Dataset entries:
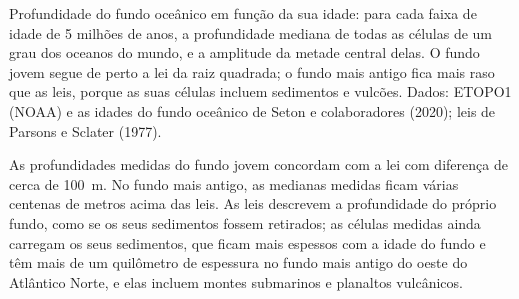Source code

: \begin{omfigure}

{\small Profundidade do fundo oceânico em função da sua idade: para cada
faixa de idade de 5 milhões de anos, a profundidade mediana de todas as
células de um grau dos oceanos do mundo, e a amplitude da metade central
delas. O fundo jovem segue de perto a lei da raiz quadrada; o fundo mais
antigo fica mais raso que as leis, porque as suas células incluem
sedimentos e vulcões. Dados: ETOPO1 (NOAA) e as idades do fundo oceânico de
Seton e colaboradores (2020); leis de Parsons e Sclater (1977).}
\end{omfigure}

As profundidades medidas do fundo jovem concordam com a lei com diferença de
cerca de \qty{100}{m}. No fundo mais antigo, as medianas medidas ficam
várias centenas de metros acima das leis. As leis descrevem a profundidade
do próprio fundo, como se os seus sedimentos fossem retirados; as células
medidas ainda carregam os seus sedimentos, que ficam mais espessos com a
idade do fundo e têm mais de um quilômetro de espessura no fundo mais
antigo do oeste do Atlântico Norte, e elas incluem montes submarinos e
planaltos vulcânicos.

Directions for this task => Output each record above exactly as it stands, excluding all pictures.

Task answer =>
Source code

: \begin{omfigure}

{\small Profundidade do fundo oceânico em função da sua idade: para cada
faixa de idade de 5 milhões de anos, a profundidade mediana de todas as
células de um grau dos oceanos do mundo, e a amplitude da metade central
delas. O fundo jovem segue de perto a lei da raiz quadrada; o fundo mais
antigo fica mais raso que as leis, porque as suas células incluem
sedimentos e vulcões. Dados: ETOPO1 (NOAA) e as idades do fundo oceânico de
Seton e colaboradores (2020); leis de Parsons e Sclater (1977).}
\end{omfigure}

As profundidades medidas do fundo jovem concordam com a lei com diferença de
cerca de \qty{100}{m}. No fundo mais antigo, as medianas medidas ficam
várias centenas de metros acima das leis. As leis descrevem a profundidade
do próprio fundo, como se os seus sedimentos fossem retirados; as células
medidas ainda carregam os seus sedimentos, que ficam mais espessos com a
idade do fundo e têm mais de um quilômetro de espessura no fundo mais
antigo do oeste do Atlântico Norte, e elas incluem montes submarinos e
planaltos vulcânicos.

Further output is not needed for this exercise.